===== Extracted data
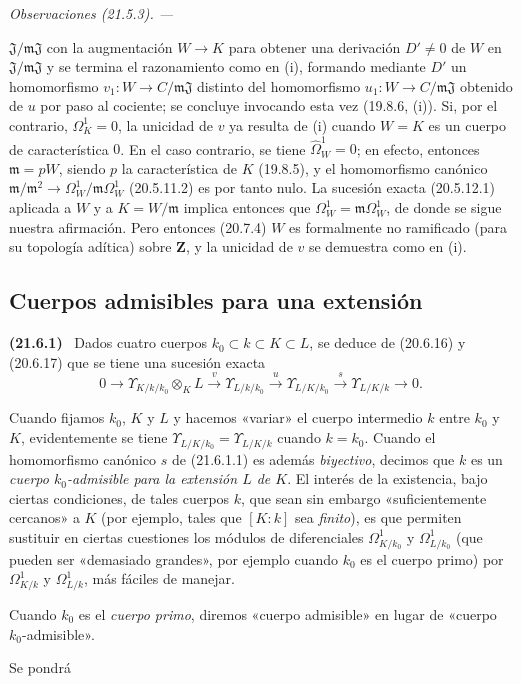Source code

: \documentclass[10pt,oneside]{book}
\makeatletter
\newcommand{\setmanualcurrentlabel}[1]{\def\@currentlabel{#1}}
\newcommand{\oldpage}[2][]{%
  \setcounter{footnote}{0}%
  \marginpar{\scriptsize\textbf{#1}~|~#2}\ignorespaces}
\newenvironment{env}[1][]{\setmanualcurrentlabel{#1}\par\medskip\noindent\textbf{(#1)}\ }{\par}
\newenvironment{remarks}[1][]{%
  \setmanualcurrentlabel{#1}\par\medskip\noindent\itshape Observaciones (#1). ---\ }{\par}
\makeatother
\begin{document}
\begin{remarks}[21.5.3]
\begin{enumerate}
  $\mathfrak J/\mathfrak m\mathfrak J$ con la augmentación $W\to K$ para
  obtener una derivación $D'\ne0$ de $W$ en
  $\mathfrak J/\mathfrak m\mathfrak J$ y se termina el razonamiento como
  en (i), formando mediante $D'$ un homomorfismo
  $v_1:W\to C/\mathfrak m\mathfrak J$ distinto del homomorfismo
  $u_1:W\to C/\mathfrak m\mathfrak J$ obtenido de $u$ por paso al cociente;
  se concluye invocando esta vez (19.8.6, (i)). Si, por el contrario,
  $\Omega^1_K=0$, la unicidad de $v$ ya resulta de (i) cuando $W=K$ es un
  cuerpo de característica $0$. En el caso contrario, se tiene
  $\widehat{\Omega}^1_W=0$; en efecto, entonces $\mathfrak m=pW$, siendo $p$
  la característica de $K$ (19.8.5), y el homomorfismo canónico
  $\mathfrak m/\mathfrak m^2\to\Omega^1_W/\mathfrak m\Omega^1_W$ (20.5.11.2)
  es por tanto nulo. La sucesión exacta (20.5.12.1) aplicada a $W$ y a
  $K=W/\mathfrak m$ implica entonces que $\Omega^1_W=\mathfrak m\Omega^1_W$,
  de donde se sigue nuestra afirmación. Pero entonces (20.7.4) $W$ es
  formalmente no ramificado (para su topología adítica) sobre $\mathbf Z$, y la
  unicidad de $v$ se demuestra como en (i).
\end{enumerate}
\end{remarks}

\oldpage[0\textsubscript{IV-1}]{167}
\subsection{Cuerpos admisibles para una extensión}
\label{section:0.21.6-es}

\begin{env}[21.6.1]
\label{0.21.6.1-es}
Dados cuatro cuerpos $k_0\subset k\subset K\subset L$, se deduce de
(20.6.16) y (20.6.17) que se tiene una sucesión exacta
\begin{equation}
\tag{21.6.1.1}
\label{0.21.6.1.1-es}
0\to\Upsilon_{K/k/k_0}\otimes_KL\xrightarrow{v}\Upsilon_{L/k/k_0}
\xrightarrow{u}\Upsilon_{L/K/k_0}\xrightarrow{s}\Upsilon_{L/K/k}\to0.
\end{equation}

Cuando fijamos $k_0$, $K$ y $L$ y hacemos «variar» el cuerpo intermedio
$k$ entre $k_0$ y $K$, evidentemente se tiene
$\Upsilon_{L/K/k_0}=\Upsilon_{L/K/k}$ cuando $k=k_0$. Cuando el homomorfismo
canónico $s$ de (21.6.1.1) es además \emph{biyectivo}, decimos que $k$ es un \emph{cuerpo
$k_0$-admisible para la extensión $L$ de $K$}. El interés de la existencia, bajo
ciertas condiciones, de tales cuerpos $k$, que sean sin embargo
«suficientemente cercanos» a $K$ (por ejemplo, tales que $[K:k]$ sea \emph{finito}), es
que permiten sustituir en ciertas cuestiones los módulos de diferenciales
$\Omega^1_{K/k_0}$ y $\Omega^1_{L/k_0}$ (que pueden ser «demasiado grandes»,
por ejemplo cuando $k_0$ es el cuerpo primo) por
$\Omega^1_{K/k}$ y $\Omega^1_{L/k}$, más fáciles de manejar.

Cuando $k_0$ es el \emph{cuerpo primo}, diremos «cuerpo admisible» en lugar
de «cuerpo $k_0$-admisible».
 
Se pondrá
\end{env}
\end{document}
==========
(Task to carry out):
Copy out exactly, and only, the lines from the one that contains "ciertas condiciones, de" through the last line of the material above.

(Answer to this task):
ciertas condiciones, de tales cuerpos $k$, que sean sin embargo
«suficientemente cercanos» a $K$ (por ejemplo, tales que $[K:k]$ sea \emph{finito}), es
que permiten sustituir en ciertas cuestiones los módulos de diferenciales
$\Omega^1_{K/k_0}$ y $\Omega^1_{L/k_0}$ (que pueden ser «demasiado grandes»,
por ejemplo cuando $k_0$ es el cuerpo primo) por
$\Omega^1_{K/k}$ y $\Omega^1_{L/k}$, más fáciles de manejar.

Cuando $k_0$ es el \emph{cuerpo primo}, diremos «cuerpo admisible» en lugar
de «cuerpo $k_0$-admisible».
 
Se pondrá
\end{env}
\end{document}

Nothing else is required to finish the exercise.